Christopher Maltman triomphe du rôle-titre avec une confondante aisance. Sa voix de baryton-basse possède la couleur idoine pour conférer au personnage d’Œdipe une aura singulière et ne se départit jamais d’une transparence textuelle assumée et d’une vocalité toute aussi accomplie. Il est entouré d’une distribution intéressante quoique possédant moins que lui l’art de la langue de Molière. À commencer par Ève-Maud Hubeaux dont le timbre n’est au surplus pas assez sombre pour incarner les terribles phrases de La Sphinge. Si le Tirésias de John Tomlinson, dissimulé dans une marionnette géante, n’est pas toujours à l’aise vocalement, on admire l’Antigone de Chiara Skerath pour son beau soprano, comme le Berger de Vincent Ordonneau pour sa parfaite diction. Le caractère mémorable de la soirée, on le doit à la direction d’Ingo Metzmacher et à la prestation des Wiener Philharmoniker : une magistrale exécution qui jamais n’obstrue la compréhension du texte, ce texte qui voit un traitement si particulier de la voix. Celle-ci quittant le chant pur pour une forme de Sprechgesang lorsque la situation apparaît si monstrueuse que chanter devient presque impossible. Une musique qui suit une progression singulière depuis un Ier acte discret jusqu’au dernier où le lyrisme se fait plus généreux dans un geste proche de la musique de chambre, soulignant la transformation d’Œdipe et une introspection frôlant la transfiguration. L’influence française, la transparence, en sont aussi les signes distinctifs, et cela se ressent dans la conduite d’orchestre de Metzmacher. Les Viennois déploient des sonorités translucides et font honneur à l’étrange langage de l’instrumentation imaginée par Enesco.

Un magistral Idoménée

Idoménée, Festival de Salzbourg.

SF/Ruth Walz

En confiant la nouvelle production d’Idomeneo à l’équipe Sellars-Currentzis, l’intendant Markus Hinterhäuser savait l’audace mais aussi la sûreté de son choix. Après leur magistrale Clémence de Titus au festival 2017, il était évident que ces deux talents de génie allaient profondément repenser l’opera seria du jeune Mozart. Et ils l’ont fait avec brio. Car voilà un spectacle d’une rare force théâtrale et d’une beauté musicale absolue nonobstant une réécriture dramaturgique radicale. Peter Sellars dont on connaît les interprétations invitant le public à concevoir les œuvres du répertoire à la lumière de l’actualité et des tensions sociales voire politiques qui la sous-tendent, offre une régie extrêmement fluide, comme un film. Elle est forgée sur deux postulats qu’il tire directement des didascalies. Le pouvoir de l’océan d’abord, en référence aux dérèglements climatiques dont il est aujourd’hui tant question. « C’est un opéra sur l’océan », affirme-t-il. Il est certain que l’univers marin baigne plus d’un passage de cette œuvre. Singulièrement pour ce qui est de l’entrée d’Idomeneo venant d’échapper à une tempête. Et plus tard, celle furieuse qui se déchaîne, atteint les rives crétoises et déverse un monstre terrorisant la foule.

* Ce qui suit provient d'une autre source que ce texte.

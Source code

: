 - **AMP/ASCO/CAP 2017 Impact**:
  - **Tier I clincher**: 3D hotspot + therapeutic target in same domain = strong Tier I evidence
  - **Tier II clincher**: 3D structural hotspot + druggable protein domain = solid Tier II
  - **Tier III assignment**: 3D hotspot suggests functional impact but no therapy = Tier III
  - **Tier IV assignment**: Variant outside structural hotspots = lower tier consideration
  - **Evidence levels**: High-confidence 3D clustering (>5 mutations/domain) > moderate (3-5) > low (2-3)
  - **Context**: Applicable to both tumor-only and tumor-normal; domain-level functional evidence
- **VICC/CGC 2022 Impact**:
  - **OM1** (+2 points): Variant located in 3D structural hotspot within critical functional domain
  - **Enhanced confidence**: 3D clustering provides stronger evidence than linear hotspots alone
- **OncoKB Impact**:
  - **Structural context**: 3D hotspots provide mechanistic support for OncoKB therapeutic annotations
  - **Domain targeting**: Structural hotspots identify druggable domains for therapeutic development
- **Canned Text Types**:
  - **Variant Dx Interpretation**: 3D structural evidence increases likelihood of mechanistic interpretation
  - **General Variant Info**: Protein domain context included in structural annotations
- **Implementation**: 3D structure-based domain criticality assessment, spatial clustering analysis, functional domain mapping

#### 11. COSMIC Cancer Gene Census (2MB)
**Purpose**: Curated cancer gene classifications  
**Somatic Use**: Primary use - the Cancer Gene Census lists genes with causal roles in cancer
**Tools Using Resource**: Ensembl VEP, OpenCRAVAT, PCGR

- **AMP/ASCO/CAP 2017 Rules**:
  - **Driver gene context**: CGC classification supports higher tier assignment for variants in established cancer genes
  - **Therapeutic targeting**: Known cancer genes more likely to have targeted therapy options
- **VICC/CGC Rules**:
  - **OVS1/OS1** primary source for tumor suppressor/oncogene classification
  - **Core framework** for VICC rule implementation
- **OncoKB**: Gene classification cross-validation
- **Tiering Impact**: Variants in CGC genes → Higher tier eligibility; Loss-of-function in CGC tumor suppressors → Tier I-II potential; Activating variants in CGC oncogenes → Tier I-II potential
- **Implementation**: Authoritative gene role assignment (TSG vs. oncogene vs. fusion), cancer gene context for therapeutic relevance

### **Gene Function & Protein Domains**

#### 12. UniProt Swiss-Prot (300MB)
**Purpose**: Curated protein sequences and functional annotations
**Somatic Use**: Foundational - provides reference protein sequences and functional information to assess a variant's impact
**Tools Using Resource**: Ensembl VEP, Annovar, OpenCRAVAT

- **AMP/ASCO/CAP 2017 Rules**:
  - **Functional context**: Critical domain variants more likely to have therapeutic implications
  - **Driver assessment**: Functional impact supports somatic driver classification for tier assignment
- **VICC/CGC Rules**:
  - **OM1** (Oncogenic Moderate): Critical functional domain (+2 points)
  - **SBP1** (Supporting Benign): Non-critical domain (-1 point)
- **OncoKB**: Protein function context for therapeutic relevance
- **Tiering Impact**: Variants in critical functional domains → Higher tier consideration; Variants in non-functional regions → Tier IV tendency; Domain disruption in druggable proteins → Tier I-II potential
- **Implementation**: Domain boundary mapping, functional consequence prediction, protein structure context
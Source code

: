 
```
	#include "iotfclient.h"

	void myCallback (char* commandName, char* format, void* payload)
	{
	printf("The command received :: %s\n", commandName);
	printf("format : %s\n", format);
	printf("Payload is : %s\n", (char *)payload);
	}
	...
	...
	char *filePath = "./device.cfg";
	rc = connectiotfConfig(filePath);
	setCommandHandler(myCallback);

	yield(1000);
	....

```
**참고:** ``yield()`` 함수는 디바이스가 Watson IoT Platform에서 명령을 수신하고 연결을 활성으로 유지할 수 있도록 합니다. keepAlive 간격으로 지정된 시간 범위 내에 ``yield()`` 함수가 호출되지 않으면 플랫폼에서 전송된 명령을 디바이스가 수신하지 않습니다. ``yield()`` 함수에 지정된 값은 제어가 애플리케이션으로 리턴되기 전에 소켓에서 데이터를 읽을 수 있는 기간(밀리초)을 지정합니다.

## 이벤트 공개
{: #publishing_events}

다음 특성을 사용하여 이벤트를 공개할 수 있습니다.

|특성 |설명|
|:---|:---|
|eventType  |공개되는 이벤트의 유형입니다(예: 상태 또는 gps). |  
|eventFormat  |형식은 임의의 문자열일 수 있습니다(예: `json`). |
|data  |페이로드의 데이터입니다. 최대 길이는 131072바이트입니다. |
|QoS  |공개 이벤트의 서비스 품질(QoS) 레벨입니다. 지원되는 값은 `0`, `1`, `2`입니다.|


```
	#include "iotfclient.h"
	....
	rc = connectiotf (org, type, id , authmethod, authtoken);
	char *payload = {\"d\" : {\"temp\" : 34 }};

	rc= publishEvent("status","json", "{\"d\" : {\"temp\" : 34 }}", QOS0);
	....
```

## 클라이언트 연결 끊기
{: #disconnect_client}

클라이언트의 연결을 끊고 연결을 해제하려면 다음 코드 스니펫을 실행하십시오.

L’autre clé de lecture est celle de la migration des peuples, un sujet d’aujourd’hui : la jeune princesse Ilia est une réfugiée comme les autres prisonniers troyens. Mais Elettra ne l’est-elle pas aussi, qui a cherché refuge en Crète après l’assassinat de sa mère ? Dans son souci didactique, Sellars réécrit le synopsis dans le plus grand détail. Au centre duquel le conflit père-fils et le sacrifice de ce dernier. De fait, la réalisation scénique reste sobre, fidèle à la manière naturellement explicative favorisée par le régisseur américain : une direction d’acteurs très serrée, n’utilisant que le centre du vaste plateau de la Felsenreitschule, un traitement des chœurs on ne peut plus évocateur par sa gestique signifiante, dans un environnement décoratif qui se signale par sa simplicité et son esthétisme. Celui-ci est constitué par un ensemble d’objets translucides, de tailles diverses, tels qu’amphores, flacons et autres poissons qui jonchent le sol. Une gigantesque forme de texture toute aussi transparente, s’apparentant à un animal aquatique, fournira le monstre marin de la fin du IIe acte. Sellars occupe tout le site naturel du lieu et ses arcades creusées à même la roche, lui laissant ainsi toute sa force d’évocation. Le milieu marin est traduit essentiellement par les éclairages d’une grande douceur dans l’usage d’un dégradé de bleus. Au contraire, le recours au rouge vif s’impose lorsqu’il s’agit d’évoquer la passion des cœurs.

Musicalement, la réussite est éclatante. Eu égard à la direction pour le moins incandescente de Teodor Currentzis qui livre une lecture où chaque note est pensée, chaque inflexion travaillée, chaque couleur étudiée. Les tempos semblent s’être quelque peu assagis. Ce qui permet de faire affleurer des nuances proprement inouïes. Le Freiburger Barockorchester répond avec une patine d’excellence et des traits instrumentaux hautement disciplinés. Ainsi des accents héroïques de l’Ouverture dont se détachent flûtes et hautbois, de l’accompagnement des airs avec leurs instruments solistes. Les ensembles libèrent tout autant d’impact, le quatuor de l’acte III en particulier. Ceux confiés aux chœurs ne sont pas moins expressifs, singulièrement à la fin de l’acte II, où Currentzis dispense comme une vague d’effroi que ponctuent les interjections épouvantées de la foule. Il en va encore de l’exécution de la musique de ballet à la fin de l’opéra, joué avec fougue, énergie, presque furie. Que Sellars voit comme l’aboutissement du processus créatif couronnant l’arrivée d’une nouvelle génération après l’abdication d’Idomeneo, et tel un rituel pour une nouvelle ère. La distribution lance dans la lumière toute une nouvelle génération de chanteurs déjà au fait de l’idiome mozartien : Ying Fang, Ilia, qui dispense un soprano éthéré aussi bien qu’une présence indéniablement captivante, Paula Murrihy, Idamante, beau timbre de mezzo, magistralement conduit et d’une intense émotion, Nicole Chevalier, Elettra, qui démontre une virtuosité magistralement contrôlée dans une partie pourtant semée de difficultés. Toutes les trois assument avec aplomb un style qui n’a rien à envier à leurs devancières céans. La relève est assurée ! Reste que le style vocal de l’américain Russell Thomas n’est pas de la même eau. Cet artiste qui a déjà travaillé avec Sellars pour le rôle-titre de La Clémence de Titus, ne possède pas suffisamment les exigences du rôle d’Idomeneo, en particulier dans les vocalises d’un air de bravoure comme « Fuor del mar ». Même si le personnage est assumé avec conviction. Cette réserve n’affecte cependant pas la cohérence d’un plateau vocal de choix, rehaussé par la prestation d’exception du chœur « musicAterna » de l’Opéra de Perm. En un mot, une réussite comme Salzbourg sait en proposer.